Regime of Automatic Storage
===========================
Claim 6: Pointers to either deterministic or collected objects that are
actually stack allocated should not escape the scope in which their
pointee object exists.
This obvious claim prompts a search in look for an efficient solution to
a class of problems. Here is an example:
class [auto, collected] Widget {...};
void Midgetize(Widget & obj) {
obj.Midgetize();
}
void Foo() {
Widget giantWidget;
Midgetize(giantWidget);
}
To make the example above work, Foo is forced to heap-allocate the
Widget object even though the Midgetize function works on it
transitorily and stack allocation would suffice.
To address this problem a pointer/reference modifier, "auto", can be
defined. Its semantics allow only "downward copying": an
pointer/reference to auto can only be copied to lesser scope, never to
object of larger scope. Examples:
void foo() {
Widget w;
Widget *auto p1 = &w1; // fine, p1 has lesser scope
{
Widget *auto p2 = &w; // fine
p2 = p1; // fine
p1 = p2; // error! Escaping assignment!
}
}
Then the example above can be made modularly typesafe and efficient like
this:
class [auto, collected] Widget {...};
void Midgetize(Widget &auto obj) {
obj.Midgetize();
}
void Foo() {
Widget giantWidget;
Midgetize(giantWidget); // fine
}
Claim #6: "auto"-modified pointers cannot be initialized or assigned
from heap-allocated deterministic objects.
If "auto"-modified pointers manipulated the reference count, their
efficiency advantage would be lost. If they didn't, a type-unsafe
situation can easily occur.
Does operator delete still exist?
=================================
For collected objects, delete is inoperant, as is for static or
automatic objects. On a heap-allocated deterministic object, delete can
simply check if the reference count is 1, and if so, reassign zero to
the pointer. If the reference count is greater than one, issue a hard
error.
Note that this makes delete entirely secure. There is no way to have a
working program that issues a dangling access after delete has been
invoked.
Regime of Static Storage
========================
Static storage has the peculiarity that it can easily engender
post-destruction access. This is because the order of module
initialization is not defined, and therefore cross-module dependencies
among objects of static duration are problematic.
This article delays discussion of the regime of static storage.
Hopefully with help from the community, a workable solution to the
cross-module initialization would ensue.
Templates
=========
Claim #7: The collection regime of any type must be accessible during
compilation to templated code.
Here's a simple question: is vector<T> deterministic or collected?
If it were collected, it couldn't hold deterministic types (because at
the end of the day vector<T> must embed a T*). If it were deterministic,
collected types couldn't hold vectors of pointers to collected types,
which would be a major and gratuitous restriction.
So the right answer is: vector<T> has the same regime as T.
template <class T, class A>
class [T::collection_regime] vector { // or some other syntax
...
};
The New World: How Does it Look Like?
=====================================
After this design almost happening as a natural consequence of an
initial set of constraints, the natural question arises: how would
programs look like in a C++ with these amenities?

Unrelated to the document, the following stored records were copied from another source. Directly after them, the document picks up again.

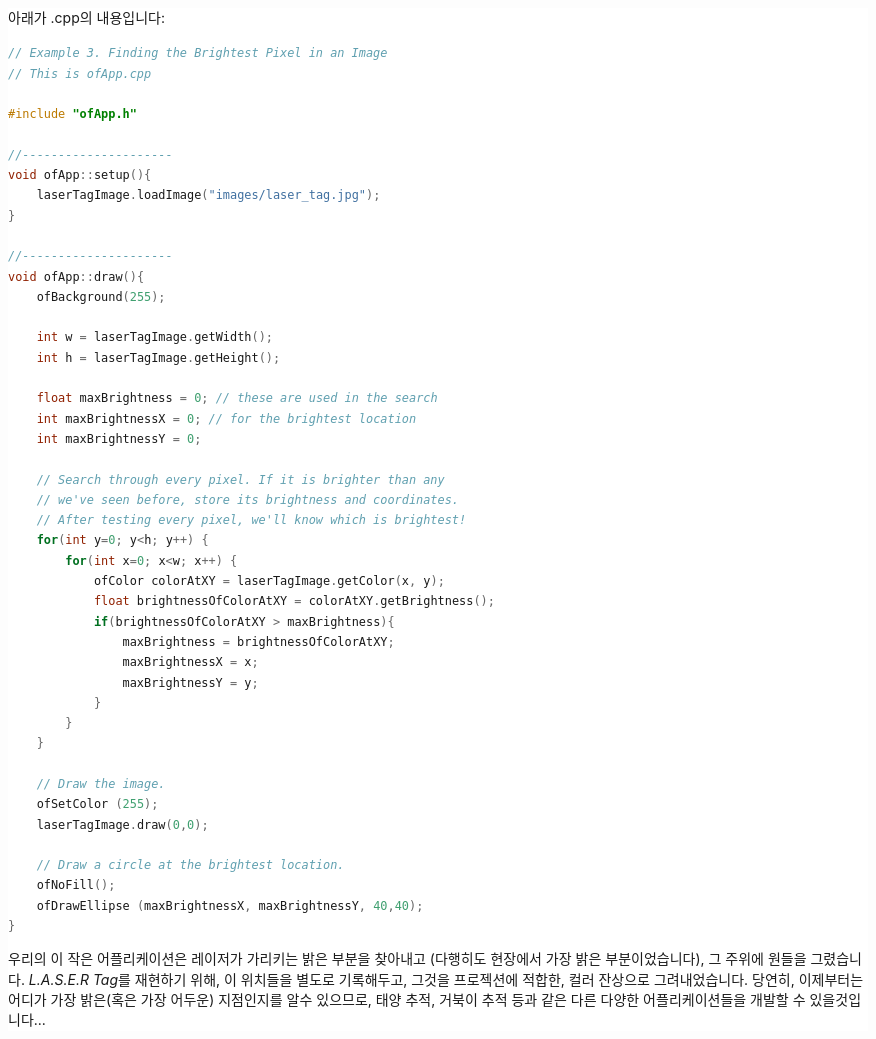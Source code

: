 아래가 .cpp의 내용입니다:

```cpp
// Example 3. Finding the Brightest Pixel in an Image
// This is ofApp.cpp

#include "ofApp.h"

//---------------------
void ofApp::setup(){
	laserTagImage.loadImage("images/laser_tag.jpg");
}

//---------------------
void ofApp::draw(){
	ofBackground(255);

	int w = laserTagImage.getWidth();
	int h = laserTagImage.getHeight();

	float maxBrightness = 0; // these are used in the search
	int maxBrightnessX = 0; // for the brightest location
	int maxBrightnessY = 0;

	// Search through every pixel. If it is brighter than any
	// we've seen before, store its brightness and coordinates.
	// After testing every pixel, we'll know which is brightest!
	for(int y=0; y<h; y++) {
		for(int x=0; x<w; x++) {
			ofColor colorAtXY = laserTagImage.getColor(x, y);
			float brightnessOfColorAtXY = colorAtXY.getBrightness();
			if(brightnessOfColorAtXY > maxBrightness){
				maxBrightness = brightnessOfColorAtXY;
				maxBrightnessX = x;
				maxBrightnessY = y;
			}
		}
	}

	// Draw the image.
	ofSetColor (255);
	laserTagImage.draw(0,0);

	// Draw a circle at the brightest location.
	ofNoFill();
	ofDrawEllipse (maxBrightnessX, maxBrightnessY, 40,40);
}
```

우리의 이 작은 어플리케이션은 레이저가 가리키는 밝은 부분을 찾아내고 (다행히도 현장에서 가장 밝은 부분이었습니다), 그 주위에 원들을 그렸습니다. *L.A.S.E.R Tag*를 재현하기 위해, 이 위치들을 별도로 기록해두고, 그것을 프로젝션에 적합한, 컬러 잔상으로 그려내었습니다. 당연히, 이제부터는 어디가 가장 밝은(혹은 가장 어두운) 지점인지를 알수 있으므로, 태양 추적, 거북이 추적 등과 같은 다른 다양한 어플리케이션들을 개발할 수 있을것입니다...
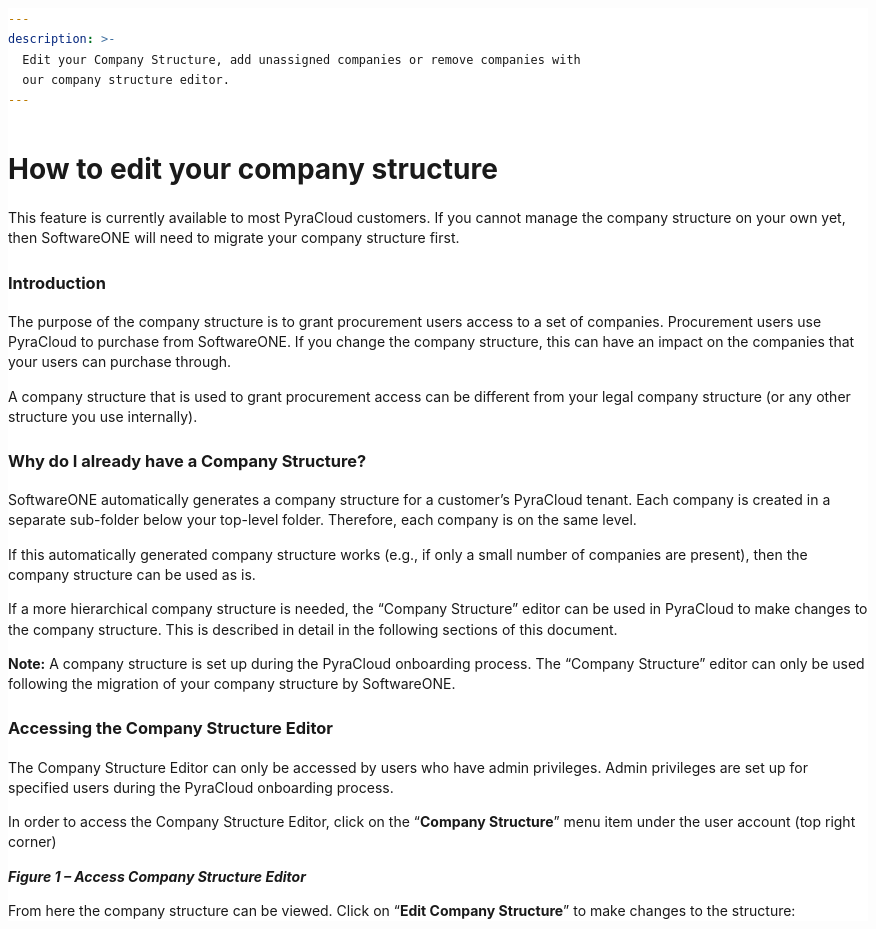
 ```yaml
---
description: >-
  Edit your Company Structure, add unassigned companies or remove companies with
  our company structure editor.
---
```


# How to edit your company structure

This feature is currently available to most PyraCloud customers. If you cannot manage the company structure on your own yet, then SoftwareONE will need to migrate your company structure first.

### Introduction <a href="#post-4917-_ref61592726" id="post-4917-_ref61592726"></a>

The purpose of the company structure is to grant procurement users access to a set of companies. Procurement users use PyraCloud to purchase from SoftwareONE. If you change the company structure, this can have an impact on the companies that your users can purchase through.

A company structure that is used to grant procurement access can be different from your legal company structure (or any other structure you use internally).

### Why do I already have a Company Structure? <a href="#post-4917-_toc63257167" id="post-4917-_toc63257167"></a>

SoftwareONE automatically generates a company structure for a customer’s PyraCloud tenant. Each company is created in a separate sub-folder below your top-level folder. Therefore, each company is on the same level.

If this automatically generated company structure works (e.g., if only a small number of companies are present), then the company structure can be used as is.

If a more hierarchical company structure is needed, the “Company Structure” editor can be used in PyraCloud to make changes to the company structure. This is described in detail in the following sections of this document.

**Note:** A company structure is set up during the PyraCloud onboarding process. The “Company Structure” editor can only be used following the migration of your company structure by SoftwareONE.

### Accessing the Company Structure Editor <a href="#post-4917-_toc63257168" id="post-4917-_toc63257168"></a>

The Company Structure Editor can only be accessed by users who have admin privileges. Admin privileges are set up for specified users during the PyraCloud onboarding process.

In order to access the Company Structure Editor, click on the “**Company Structure**” menu item under the user account (top right corner)



_**Figure 1 – Access Company Structure Editor**_

From here the company structure can be viewed. Click on “**Edit Company Structure**” to make changes to the structure:
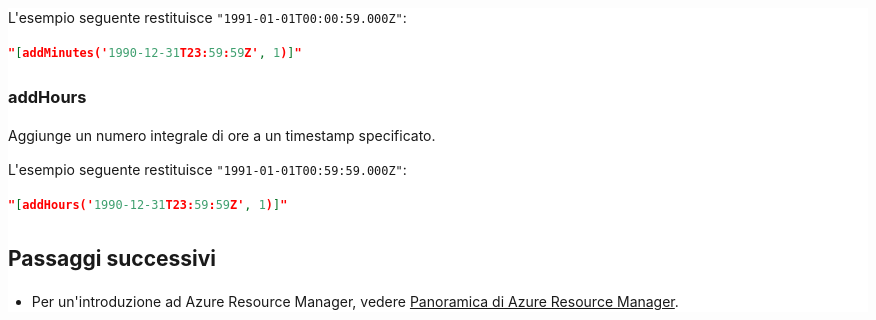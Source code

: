 L'esempio seguente restituisce `"1991-01-01T00:00:59.000Z"`:

```json
"[addMinutes('1990-12-31T23:59:59Z', 1)]"
```

### <a name="addhours"></a>addHours
Aggiunge un numero integrale di ore a un timestamp specificato.

L'esempio seguente restituisce `"1991-01-01T00:59:59.000Z"`:

```json
"[addHours('1990-12-31T23:59:59Z', 1)]"
```

## <a name="next-steps"></a>Passaggi successivi
* Per un'introduzione ad Azure Resource Manager, vedere [Panoramica di Azure Resource Manager](resource-group-overview.md).


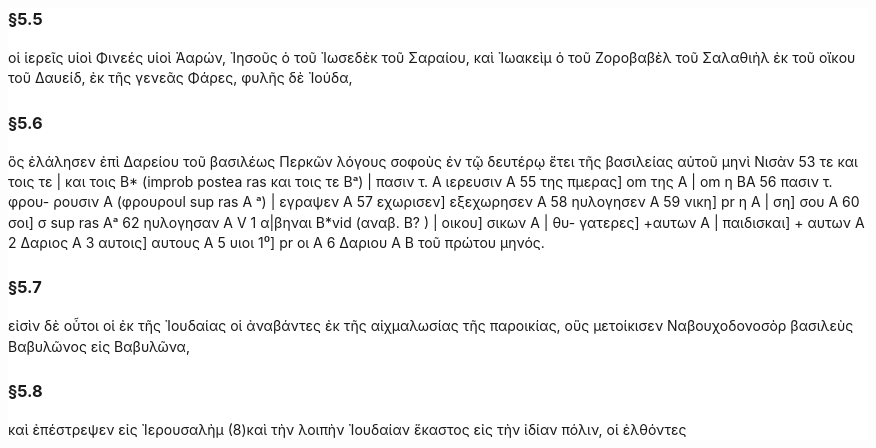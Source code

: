 ### §5.5  

<p>οἱ ἱερεῖς υἱοὶ Φινεές υἱοὶ
Ἀαρών, Ἰησοῦς ὁ τοῦ Ἰωσεδὲκ τοῦ Σαραίου, καὶ Ἰωακεὶμ ὁ τοῦ Ζοροβαβὲλ
τοῦ Σαλαθιὴλ ἐκ τοῦ οἴκου τοῦ Δαυείδ, ἐκ τῆς γενεᾶς Φάρες,
φυλῆς δὲ Ἰούδα,</p>  

### §5.6  

<p>ὃς ἐλάλησεν ἐπὶ Δαρείου τοῦ βασιλέως Περκῶν
λόγους σοφοὺς ἐν τῷ δευτέρῳ ἔτει τῆς βασιλείας αὐτοῦ μηνὶ Νισὰν
<note type="footnote">53 τε και τοις τε | και τοις B* (improb postea ras και τοις τε Bᵃ) | πασιν τ. <note type="marginal">A</note>
ιερευσιν A 55 της πμερας] om της A | om η BA 56 πασιν τ. φρου-
ρουσιν A (φρουρουl sup ras A ᵃ) | εγραψεν A 57 εχωρισεν] εξεχωρησεν A
58 ηυλογησεν A 59 νικη] pr η A | ση] σου A 60 σοι] σ sup ras Aᵃ
62 ηυλογησαν A V 1 α|βηναι B*vid (αναβ. B? ) | οικου] σικων A | θυ-
γατερες] +αυτων A | παιδισκαι] + αυτων A 2 Δαριος A 3 αυτοις]
αυτους A 5 υιοι 1⁰] pr οι A 6 Δαριου A</note>

<pb n="142"/>	 
<note type="marginal">Β</note> τοῦ πρώτου μηνός.</p>  

### §5.7  

<p>εἰσὶν δὲ οὗτοι οἱ ἐκ τῆς Ἰουδαίας οἱ ἀναβάντες
ἐκ τῆς αἰχμαλωσίας τῆς παροικίας, οὓς μετοίκισεν Ναβουχοδονοσὸρ
βασιλεὺς Βαβυλῶνος εἰς Βαβυλῶνα,</p>  

### §5.8  

<p>καὶ ἐπέστρεψεν εἰς Ἰερουσαλὴμ
(8)καὶ τὴν λοιπὴν Ἰουδαίαν ἕκαστος εἰς τὴν ἰδίαν πόλιν, οἱ ἐλθόντες
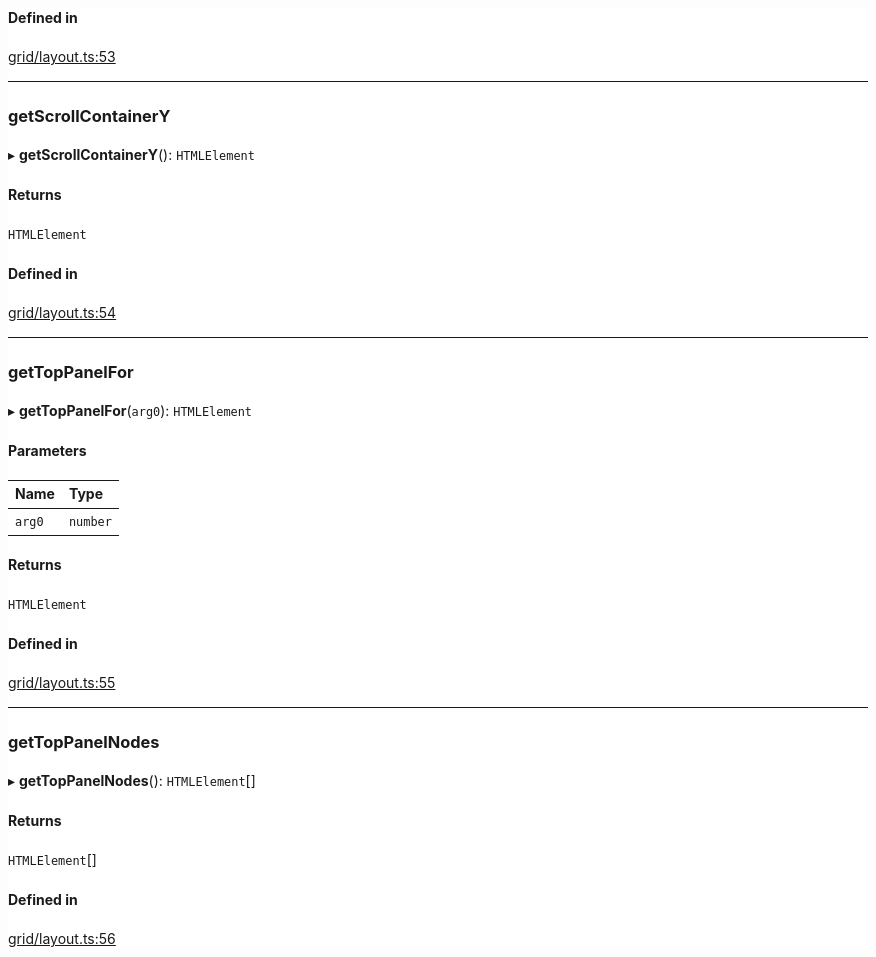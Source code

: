 #### Defined in

[grid/layout.ts:53](https://github.com/serenity-is/sleekgrid/blob/master/src/grid/layout.ts#line&#x3D;53)

___

### getScrollContainerY

▸ **getScrollContainerY**(): `HTMLElement`

#### Returns

`HTMLElement`

#### Defined in

[grid/layout.ts:54](https://github.com/serenity-is/sleekgrid/blob/master/src/grid/layout.ts#line&#x3D;54)

___

### getTopPanelFor

▸ **getTopPanelFor**(`arg0`): `HTMLElement`

#### Parameters

| Name | Type |
| :------ | :------ |
| `arg0` | `number` |

#### Returns

`HTMLElement`

#### Defined in

[grid/layout.ts:55](https://github.com/serenity-is/sleekgrid/blob/master/src/grid/layout.ts#line&#x3D;55)

___

### getTopPanelNodes

▸ **getTopPanelNodes**(): `HTMLElement`[]

#### Returns

`HTMLElement`[]

#### Defined in

[grid/layout.ts:56](https://github.com/serenity-is/sleekgrid/blob/master/src/grid/layout.ts#line&#x3D;56)
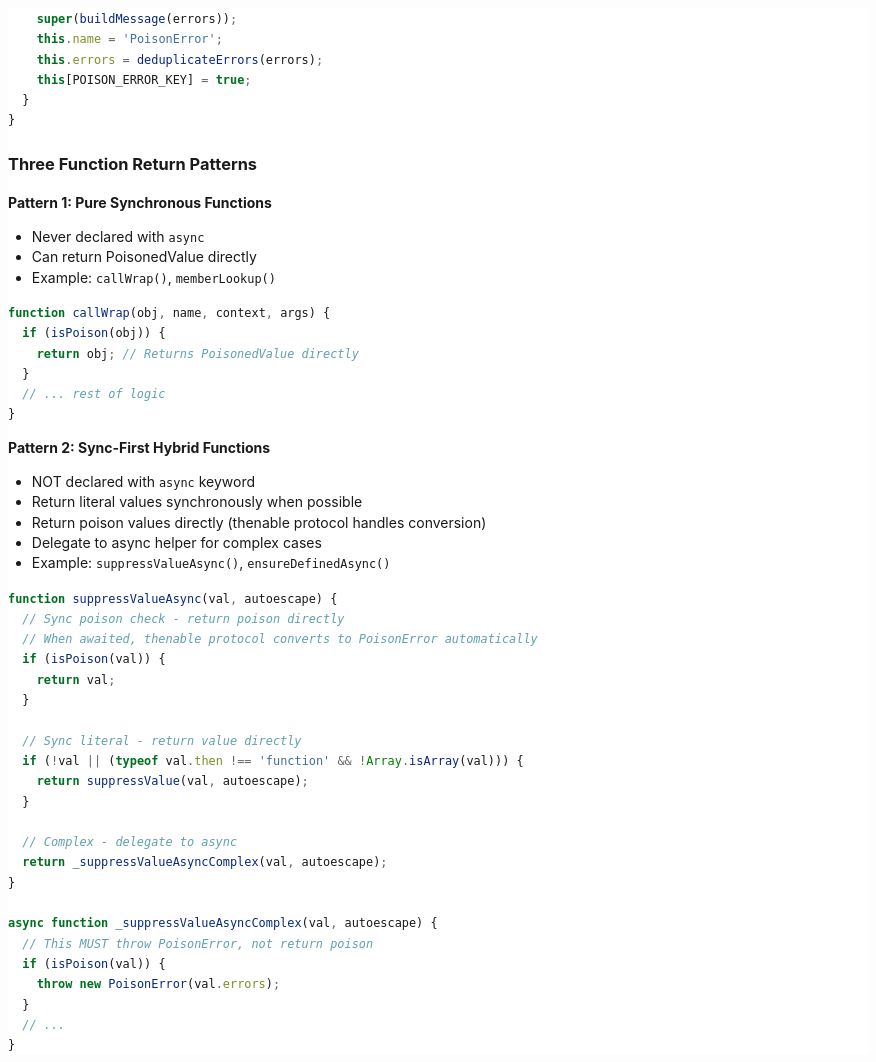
 ```javascript
    super(buildMessage(errors));
    this.name = 'PoisonError';
    this.errors = deduplicateErrors(errors);
    this[POISON_ERROR_KEY] = true;
  }
}
```

### Three Function Return Patterns

**Pattern 1: Pure Synchronous Functions**
- Never declared with `async`
- Can return PoisonedValue directly
- Example: `callWrap()`, `memberLookup()`

```javascript
function callWrap(obj, name, context, args) {
  if (isPoison(obj)) {
    return obj; // Returns PoisonedValue directly
  }
  // ... rest of logic
}
```

**Pattern 2: Sync-First Hybrid Functions**
- NOT declared with `async` keyword
- Return literal values synchronously when possible
- Return poison values directly (thenable protocol handles conversion)
- Delegate to async helper for complex cases
- Example: `suppressValueAsync()`, `ensureDefinedAsync()`

```javascript
function suppressValueAsync(val, autoescape) {
  // Sync poison check - return poison directly
  // When awaited, thenable protocol converts to PoisonError automatically
  if (isPoison(val)) {
    return val;
  }

  // Sync literal - return value directly
  if (!val || (typeof val.then !== 'function' && !Array.isArray(val))) {
    return suppressValue(val, autoescape);
  }

  // Complex - delegate to async
  return _suppressValueAsyncComplex(val, autoescape);
}

async function _suppressValueAsyncComplex(val, autoescape) {
  // This MUST throw PoisonError, not return poison
  if (isPoison(val)) {
    throw new PoisonError(val.errors);
  }
  // ...
}
```
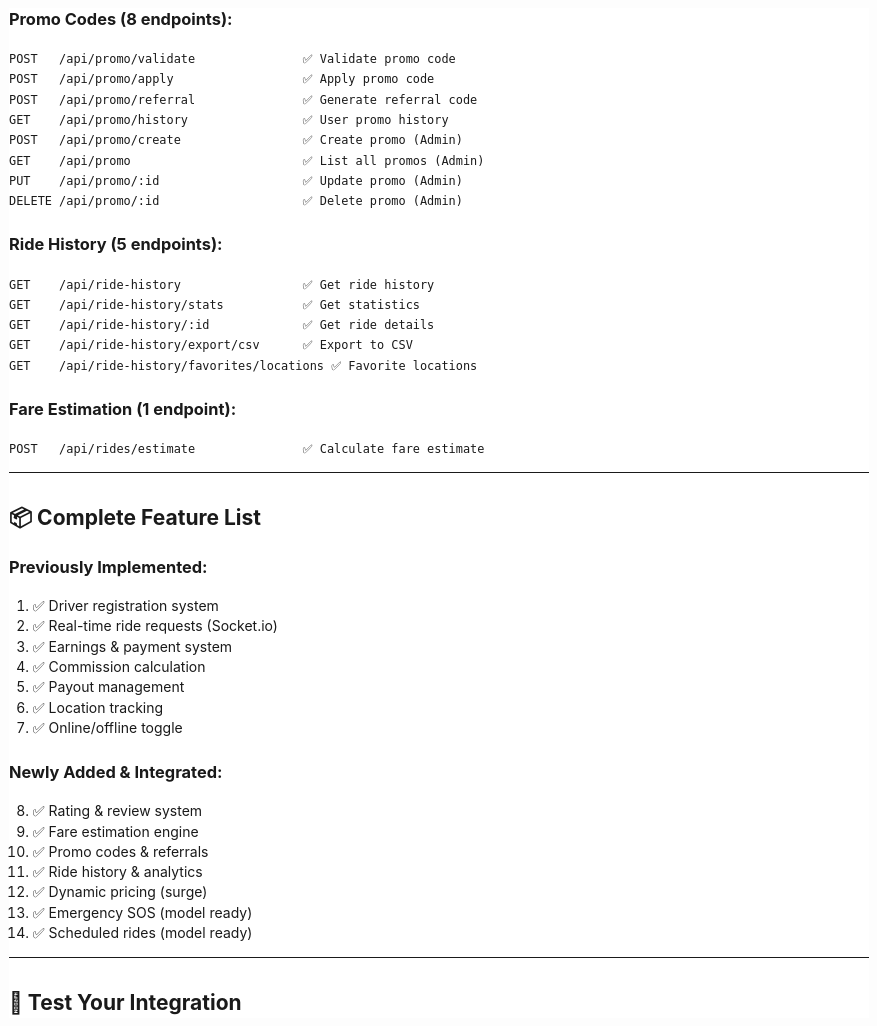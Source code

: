 ### Promo Codes (8 endpoints):
```
POST   /api/promo/validate               ✅ Validate promo code
POST   /api/promo/apply                  ✅ Apply promo code
POST   /api/promo/referral               ✅ Generate referral code
GET    /api/promo/history                ✅ User promo history
POST   /api/promo/create                 ✅ Create promo (Admin)
GET    /api/promo                        ✅ List all promos (Admin)
PUT    /api/promo/:id                    ✅ Update promo (Admin)
DELETE /api/promo/:id                    ✅ Delete promo (Admin)
```

### Ride History (5 endpoints):
```
GET    /api/ride-history                 ✅ Get ride history
GET    /api/ride-history/stats           ✅ Get statistics
GET    /api/ride-history/:id             ✅ Get ride details
GET    /api/ride-history/export/csv      ✅ Export to CSV
GET    /api/ride-history/favorites/locations ✅ Favorite locations
```

### Fare Estimation (1 endpoint):
```
POST   /api/rides/estimate               ✅ Calculate fare estimate
```

---

## 📦 Complete Feature List

### Previously Implemented:
1. ✅ Driver registration system
2. ✅ Real-time ride requests (Socket.io)
3. ✅ Earnings & payment system
4. ✅ Commission calculation
5. ✅ Payout management
6. ✅ Location tracking
7. ✅ Online/offline toggle

### Newly Added & Integrated:
8. ✅ Rating & review system
9. ✅ Fare estimation engine
10. ✅ Promo codes & referrals
11. ✅ Ride history & analytics
12. ✅ Dynamic pricing (surge)
13. ✅ Emergency SOS (model ready)
14. ✅ Scheduled rides (model ready)

---

## 🧪 Test Your Integration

Below are some considerations:
* Pointer arithmetic, unions, and casts must be reconsidered (a source
of unsafety not thoroughly discussed)
* Most types would be [collected]. Only a minority of types, those that
manage non-memory resources, would live in the deterministic realm.
* Efficiency of the system will not degrade compared to today's C++. The
reduced need for reference-counted resources would allow free and fast
pointer copying for many objects; the minority that need care in
lifetime management will stay tracked by the compiler, the way they
likely were manipulated (by hand) anyway.
* Given that the compiler can apply advanced analysis to eliminate
reference count manipulation in many cases, it is likely that the
quality of built-in reference counting would be superior to
manually-implemented reference counting, and on a par with advanced
manual careful manipulation of a mix of raw and smart pointers.
----------------------
Whew! Please send any comments you have to this group. Thanks!